Mr. STEVENSON. I want to get the lay of the land on this thing. You said just now that the day of liquidation was when the corn was harvested in the Corn Belt, when cotton was picked in the Cotton Belt, and when wheat was harvested in the Wheat Belt. As I understand, there is no necessity, from your statement at the time, of additional financial arrangements for them up to that point; that is, the counry banks finance the farmer in his production ?

Mr. PETERS. Yes.

Mr. STEVENSON. But it is when it comes to market that some further financing has got to be done; he has got to sell and liquidate right then. What good is financing going to do if at that time you are going to finance some other fellow? Why do the financing of the other fellow instead of the farmer?

Mr. Wingo. You say he has got a day of judgment he has got to face. This provision, as I understand, has got to take care of the man who gets the estate after he faces the day of judgment.

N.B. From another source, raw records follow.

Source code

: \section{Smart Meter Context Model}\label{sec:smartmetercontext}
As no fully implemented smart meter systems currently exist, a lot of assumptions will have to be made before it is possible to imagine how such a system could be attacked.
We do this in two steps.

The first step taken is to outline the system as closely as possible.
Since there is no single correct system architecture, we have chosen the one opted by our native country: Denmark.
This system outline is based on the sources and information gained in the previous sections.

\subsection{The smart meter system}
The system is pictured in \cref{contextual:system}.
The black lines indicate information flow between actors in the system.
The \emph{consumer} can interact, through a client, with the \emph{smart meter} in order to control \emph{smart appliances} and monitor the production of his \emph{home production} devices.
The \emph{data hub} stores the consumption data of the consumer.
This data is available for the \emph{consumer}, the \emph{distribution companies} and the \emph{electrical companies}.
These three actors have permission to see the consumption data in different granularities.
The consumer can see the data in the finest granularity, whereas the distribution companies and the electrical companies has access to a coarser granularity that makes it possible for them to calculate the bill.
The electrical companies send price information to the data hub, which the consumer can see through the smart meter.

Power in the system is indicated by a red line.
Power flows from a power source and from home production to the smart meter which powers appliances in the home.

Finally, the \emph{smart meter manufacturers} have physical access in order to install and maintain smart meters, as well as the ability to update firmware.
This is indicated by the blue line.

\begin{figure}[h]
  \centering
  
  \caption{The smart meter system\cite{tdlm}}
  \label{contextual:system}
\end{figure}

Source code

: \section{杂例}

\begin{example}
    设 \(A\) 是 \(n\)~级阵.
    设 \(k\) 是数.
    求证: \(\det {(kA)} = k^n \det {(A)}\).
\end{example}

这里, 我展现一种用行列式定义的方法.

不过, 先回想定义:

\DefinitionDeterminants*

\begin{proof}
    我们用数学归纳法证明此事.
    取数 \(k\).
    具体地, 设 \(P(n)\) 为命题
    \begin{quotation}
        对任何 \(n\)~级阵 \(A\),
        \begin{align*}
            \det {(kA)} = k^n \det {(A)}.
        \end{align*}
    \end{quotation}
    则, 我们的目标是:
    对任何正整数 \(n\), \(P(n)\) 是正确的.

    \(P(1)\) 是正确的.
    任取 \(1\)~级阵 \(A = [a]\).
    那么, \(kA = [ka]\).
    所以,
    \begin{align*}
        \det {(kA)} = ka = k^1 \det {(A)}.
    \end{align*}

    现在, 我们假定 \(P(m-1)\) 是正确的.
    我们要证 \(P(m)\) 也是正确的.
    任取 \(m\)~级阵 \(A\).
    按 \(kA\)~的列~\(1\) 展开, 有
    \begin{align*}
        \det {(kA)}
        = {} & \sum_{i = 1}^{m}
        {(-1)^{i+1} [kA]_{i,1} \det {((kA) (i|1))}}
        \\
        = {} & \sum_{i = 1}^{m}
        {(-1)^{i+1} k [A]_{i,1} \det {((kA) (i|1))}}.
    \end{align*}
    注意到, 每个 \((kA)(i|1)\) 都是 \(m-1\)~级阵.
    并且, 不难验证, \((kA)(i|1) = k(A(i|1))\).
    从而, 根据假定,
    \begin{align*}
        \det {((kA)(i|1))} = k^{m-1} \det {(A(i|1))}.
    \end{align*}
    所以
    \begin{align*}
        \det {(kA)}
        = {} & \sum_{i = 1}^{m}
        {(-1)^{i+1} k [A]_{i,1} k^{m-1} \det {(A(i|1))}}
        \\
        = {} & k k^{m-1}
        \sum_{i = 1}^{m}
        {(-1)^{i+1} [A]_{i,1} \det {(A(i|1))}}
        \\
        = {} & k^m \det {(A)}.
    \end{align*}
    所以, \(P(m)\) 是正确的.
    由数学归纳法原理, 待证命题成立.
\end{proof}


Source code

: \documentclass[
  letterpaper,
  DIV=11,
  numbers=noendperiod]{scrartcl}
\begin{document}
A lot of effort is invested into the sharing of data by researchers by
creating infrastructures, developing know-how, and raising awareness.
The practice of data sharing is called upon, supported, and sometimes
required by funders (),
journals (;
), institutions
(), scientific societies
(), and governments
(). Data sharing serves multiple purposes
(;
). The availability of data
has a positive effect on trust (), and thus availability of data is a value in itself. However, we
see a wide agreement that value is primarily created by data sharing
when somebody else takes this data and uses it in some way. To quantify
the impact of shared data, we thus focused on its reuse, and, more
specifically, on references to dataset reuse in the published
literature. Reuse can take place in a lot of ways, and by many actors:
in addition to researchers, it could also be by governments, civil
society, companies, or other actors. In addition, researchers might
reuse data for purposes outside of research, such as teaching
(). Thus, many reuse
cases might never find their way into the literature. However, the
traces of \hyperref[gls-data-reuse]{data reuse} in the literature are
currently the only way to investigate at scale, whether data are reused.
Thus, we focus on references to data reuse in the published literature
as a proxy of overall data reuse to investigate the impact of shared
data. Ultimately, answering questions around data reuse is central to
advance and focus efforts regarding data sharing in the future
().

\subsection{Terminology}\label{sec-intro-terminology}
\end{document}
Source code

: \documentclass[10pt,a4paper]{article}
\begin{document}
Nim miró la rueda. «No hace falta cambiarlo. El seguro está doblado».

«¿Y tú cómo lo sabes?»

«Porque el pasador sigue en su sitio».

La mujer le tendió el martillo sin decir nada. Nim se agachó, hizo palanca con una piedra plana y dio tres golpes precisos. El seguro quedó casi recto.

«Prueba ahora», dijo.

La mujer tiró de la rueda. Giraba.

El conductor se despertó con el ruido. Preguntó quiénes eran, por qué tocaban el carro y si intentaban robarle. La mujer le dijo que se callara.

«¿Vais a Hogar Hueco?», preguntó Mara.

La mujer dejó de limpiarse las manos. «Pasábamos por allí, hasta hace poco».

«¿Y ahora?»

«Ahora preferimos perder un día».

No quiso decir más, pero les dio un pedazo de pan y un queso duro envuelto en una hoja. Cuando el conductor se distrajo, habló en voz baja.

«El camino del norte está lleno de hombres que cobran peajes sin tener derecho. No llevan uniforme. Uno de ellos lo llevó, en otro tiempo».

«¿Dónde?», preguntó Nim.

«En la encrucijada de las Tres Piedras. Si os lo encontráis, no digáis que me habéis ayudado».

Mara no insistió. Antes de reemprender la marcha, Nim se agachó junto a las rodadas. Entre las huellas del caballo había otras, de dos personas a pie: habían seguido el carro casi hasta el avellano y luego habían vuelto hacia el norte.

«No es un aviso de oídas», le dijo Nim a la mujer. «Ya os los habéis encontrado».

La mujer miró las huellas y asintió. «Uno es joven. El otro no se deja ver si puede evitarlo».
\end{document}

Mr. STEVENSON. In other words, the man who buys the farmers' products is going to be financed until he can market his purchase?

Mr. PETERS. Not at all. That man already gets his financing. Let me give you the present cycle: At present the country bank finances the farmer until he produces; then the farmer must have other funds to either orderly market his crop or he must sell those crops. He sells them to the speculator, to the jobber or to the warehouseman or to the manufacturer, or to the middleman, we might say. He, in turn, goes to his bank in the city, borrows funds, pays the farmer for the products, and the city bank in turn discounts the note with the Federal reserve bank, if it is necessary for them to do that in order to get the funds. What we want is a system of credits by which when the farmer has produced his crop that he can go to that reservoir of credit and get funds to orderly market his crops and pay up his bank, in order that the bank may be in a position when the season opens up again to supply with the credit with which to buy fertilizer, seed, and pay for the harvesting of the new crop.

Mr. STEVEN SON. Your idea is that the farmer should be financed so that he can pay his local bank and still hold his stuff until he can market it in an orderly way?

Mr. PETERS. That is it exactly.
Mr. STEVENSON. About what do you say is the time of orderly marketing?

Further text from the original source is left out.